Work task:
Please find every line of the listing below where "been" occurs and copy it.

Segment Open

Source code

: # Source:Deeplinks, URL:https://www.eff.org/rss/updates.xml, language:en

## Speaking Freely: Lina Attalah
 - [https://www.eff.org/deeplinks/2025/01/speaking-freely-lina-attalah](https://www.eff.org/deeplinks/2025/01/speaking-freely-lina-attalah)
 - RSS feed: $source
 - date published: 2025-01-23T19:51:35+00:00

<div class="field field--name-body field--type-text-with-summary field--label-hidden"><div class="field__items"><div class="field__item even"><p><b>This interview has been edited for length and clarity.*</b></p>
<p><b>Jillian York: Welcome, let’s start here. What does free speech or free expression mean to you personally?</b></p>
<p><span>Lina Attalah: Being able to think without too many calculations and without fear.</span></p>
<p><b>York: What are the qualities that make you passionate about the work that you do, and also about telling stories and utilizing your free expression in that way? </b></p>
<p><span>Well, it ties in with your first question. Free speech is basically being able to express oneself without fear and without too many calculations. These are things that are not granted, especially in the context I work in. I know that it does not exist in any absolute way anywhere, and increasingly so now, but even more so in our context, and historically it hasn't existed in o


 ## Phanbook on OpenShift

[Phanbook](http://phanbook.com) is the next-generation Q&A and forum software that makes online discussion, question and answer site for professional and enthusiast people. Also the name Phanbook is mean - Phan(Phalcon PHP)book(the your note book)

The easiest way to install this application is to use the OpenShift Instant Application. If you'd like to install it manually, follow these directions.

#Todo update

Segment Closed
Segment Open

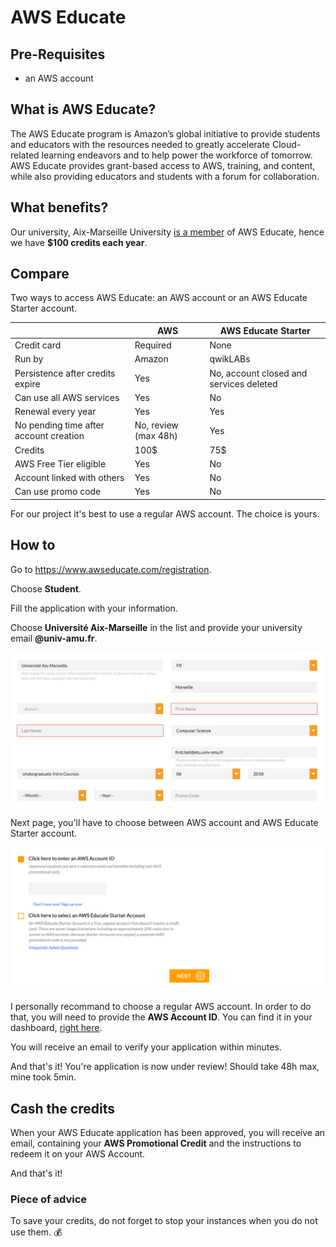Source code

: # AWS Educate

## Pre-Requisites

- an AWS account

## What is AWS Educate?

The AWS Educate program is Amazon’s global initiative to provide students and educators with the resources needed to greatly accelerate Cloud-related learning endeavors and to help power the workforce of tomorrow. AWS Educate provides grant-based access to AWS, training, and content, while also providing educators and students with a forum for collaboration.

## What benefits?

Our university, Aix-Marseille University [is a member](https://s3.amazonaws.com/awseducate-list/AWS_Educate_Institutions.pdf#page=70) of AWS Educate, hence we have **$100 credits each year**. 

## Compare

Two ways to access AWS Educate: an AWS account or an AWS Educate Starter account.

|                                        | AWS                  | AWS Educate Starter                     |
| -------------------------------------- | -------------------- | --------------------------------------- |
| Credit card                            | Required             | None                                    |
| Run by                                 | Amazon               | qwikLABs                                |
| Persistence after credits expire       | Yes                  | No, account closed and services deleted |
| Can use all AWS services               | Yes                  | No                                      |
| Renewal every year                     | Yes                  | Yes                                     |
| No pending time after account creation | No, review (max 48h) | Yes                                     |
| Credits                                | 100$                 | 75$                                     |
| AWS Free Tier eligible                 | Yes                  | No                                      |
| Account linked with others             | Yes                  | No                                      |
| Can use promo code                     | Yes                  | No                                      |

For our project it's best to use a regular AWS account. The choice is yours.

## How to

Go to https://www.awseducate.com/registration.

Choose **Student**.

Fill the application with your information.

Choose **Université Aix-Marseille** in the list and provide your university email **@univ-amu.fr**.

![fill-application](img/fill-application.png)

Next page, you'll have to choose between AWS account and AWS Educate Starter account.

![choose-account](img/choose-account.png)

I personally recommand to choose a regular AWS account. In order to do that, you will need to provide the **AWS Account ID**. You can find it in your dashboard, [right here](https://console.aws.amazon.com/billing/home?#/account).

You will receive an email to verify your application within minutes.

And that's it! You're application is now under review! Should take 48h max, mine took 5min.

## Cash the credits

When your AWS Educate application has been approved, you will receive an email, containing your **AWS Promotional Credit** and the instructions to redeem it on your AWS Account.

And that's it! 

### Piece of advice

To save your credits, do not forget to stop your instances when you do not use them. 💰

Segment Closed

Answer to this task:
<div class="field field--name-body field--type-text-with-summary field--label-hidden"><div class="field__items"><div class="field__item even"><p><b>This interview has been edited for length and clarity.*</b></p>
When your AWS Educate application has been approved, you will receive an email, containing your **AWS Promotional Credit** and the instructions to redeem it on your AWS Account.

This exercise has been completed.